BlackWyvern said:
I'm quite interested to find out if there's a simple method you can use on paper and a pocket calculator to find a solution, other than bisection.
The solution to the equation 0=\sqrt{3}x + e^x can expressed in terms of the special function called the
Lambert[/PLAIN] W function. Have a go at it; I'll supply help if you need it.
Unfortunately, calculators don't have a W button like they do a sin button. This is the punchline to a joke.
Question: What's the difference between an elementary function and a special function?
Answer: an elementary is used so often that it's a button on a standard scientific calculator; a special function (for example, a Bessel function) often is used, but not so often that it's a button on a standard scientific calculator.
Just as numerical algorithms are used to evaluate special functions, numerical algorithm are used to evaluate elementary function. We don't see this, because the numerical algorithms are hard-wired into our calculators.
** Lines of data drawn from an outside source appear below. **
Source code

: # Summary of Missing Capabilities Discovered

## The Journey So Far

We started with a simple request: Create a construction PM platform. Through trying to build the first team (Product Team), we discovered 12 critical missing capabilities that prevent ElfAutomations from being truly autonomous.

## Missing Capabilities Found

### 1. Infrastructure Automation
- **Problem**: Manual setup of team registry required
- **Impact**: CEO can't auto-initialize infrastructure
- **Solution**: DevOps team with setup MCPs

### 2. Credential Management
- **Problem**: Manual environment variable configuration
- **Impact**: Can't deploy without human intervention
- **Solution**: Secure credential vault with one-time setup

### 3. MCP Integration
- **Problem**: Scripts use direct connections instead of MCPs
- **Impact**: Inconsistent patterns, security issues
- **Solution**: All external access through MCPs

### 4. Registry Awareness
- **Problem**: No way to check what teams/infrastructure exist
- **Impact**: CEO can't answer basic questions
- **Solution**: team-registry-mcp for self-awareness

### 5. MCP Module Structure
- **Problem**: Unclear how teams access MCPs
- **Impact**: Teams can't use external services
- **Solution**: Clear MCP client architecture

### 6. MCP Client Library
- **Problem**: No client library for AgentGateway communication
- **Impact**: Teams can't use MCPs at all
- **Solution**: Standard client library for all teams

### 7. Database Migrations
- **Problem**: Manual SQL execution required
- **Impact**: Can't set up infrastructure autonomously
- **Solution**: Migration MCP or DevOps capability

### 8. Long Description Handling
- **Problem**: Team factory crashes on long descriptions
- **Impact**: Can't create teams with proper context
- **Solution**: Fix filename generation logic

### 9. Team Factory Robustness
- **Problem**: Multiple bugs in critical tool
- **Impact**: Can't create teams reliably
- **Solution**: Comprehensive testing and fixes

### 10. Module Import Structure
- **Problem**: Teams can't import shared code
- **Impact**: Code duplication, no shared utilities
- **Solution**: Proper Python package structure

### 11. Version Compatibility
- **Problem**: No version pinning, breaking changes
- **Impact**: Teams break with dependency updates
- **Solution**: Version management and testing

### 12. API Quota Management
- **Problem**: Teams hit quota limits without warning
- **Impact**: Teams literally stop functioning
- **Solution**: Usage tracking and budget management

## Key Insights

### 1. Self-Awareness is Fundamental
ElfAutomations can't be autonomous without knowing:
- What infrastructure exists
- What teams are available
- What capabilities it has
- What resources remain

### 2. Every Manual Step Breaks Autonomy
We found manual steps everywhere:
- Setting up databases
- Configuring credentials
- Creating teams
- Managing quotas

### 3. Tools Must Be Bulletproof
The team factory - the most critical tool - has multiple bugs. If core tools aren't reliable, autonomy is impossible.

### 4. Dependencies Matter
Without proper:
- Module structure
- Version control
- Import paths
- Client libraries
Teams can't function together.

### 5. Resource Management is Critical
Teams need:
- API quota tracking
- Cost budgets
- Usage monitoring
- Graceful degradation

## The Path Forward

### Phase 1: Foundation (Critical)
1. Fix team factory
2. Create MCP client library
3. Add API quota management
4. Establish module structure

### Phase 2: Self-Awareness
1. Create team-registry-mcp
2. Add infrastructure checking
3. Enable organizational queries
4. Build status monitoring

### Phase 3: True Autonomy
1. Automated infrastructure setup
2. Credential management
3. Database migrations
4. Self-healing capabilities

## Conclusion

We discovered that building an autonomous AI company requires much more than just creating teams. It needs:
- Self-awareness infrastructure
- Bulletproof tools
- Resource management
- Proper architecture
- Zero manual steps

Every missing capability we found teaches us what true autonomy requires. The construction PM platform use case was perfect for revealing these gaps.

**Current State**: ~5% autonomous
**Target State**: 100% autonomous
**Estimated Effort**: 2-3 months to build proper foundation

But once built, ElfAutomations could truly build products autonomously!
For example, to find sin(24.761) (argument in radians), we just punch it into our cakculator. But what does the calculator do? It probably evalutes a suitable number of terms of
sinx = x - \frac{x^3}{6} + \frac{x^5}{120} - \frac{x^7}{5040} + ...
Now, for x=24.761, this series doesn't coverge very quickly, so the calculator probably "knows" (via symmetry properties) stuff like sin(24.761) = -sin(0.371) (approximately), which, for a given accuracy, allows for evaluation of fewer terms in the series.
Back to the original question.
The solution can also be solved using the method of successive approximations, which is fairly easy to do by hand on a calculator. This is how I found x. This was particularly easy to automate on old programmable calculators. Drawbacks: 1) a little more cumbersome (maybe) to implement on today's programmable calculators; 2) convergence isn't guaranteed.
Finally, the W function is one of Maple's built-in functions.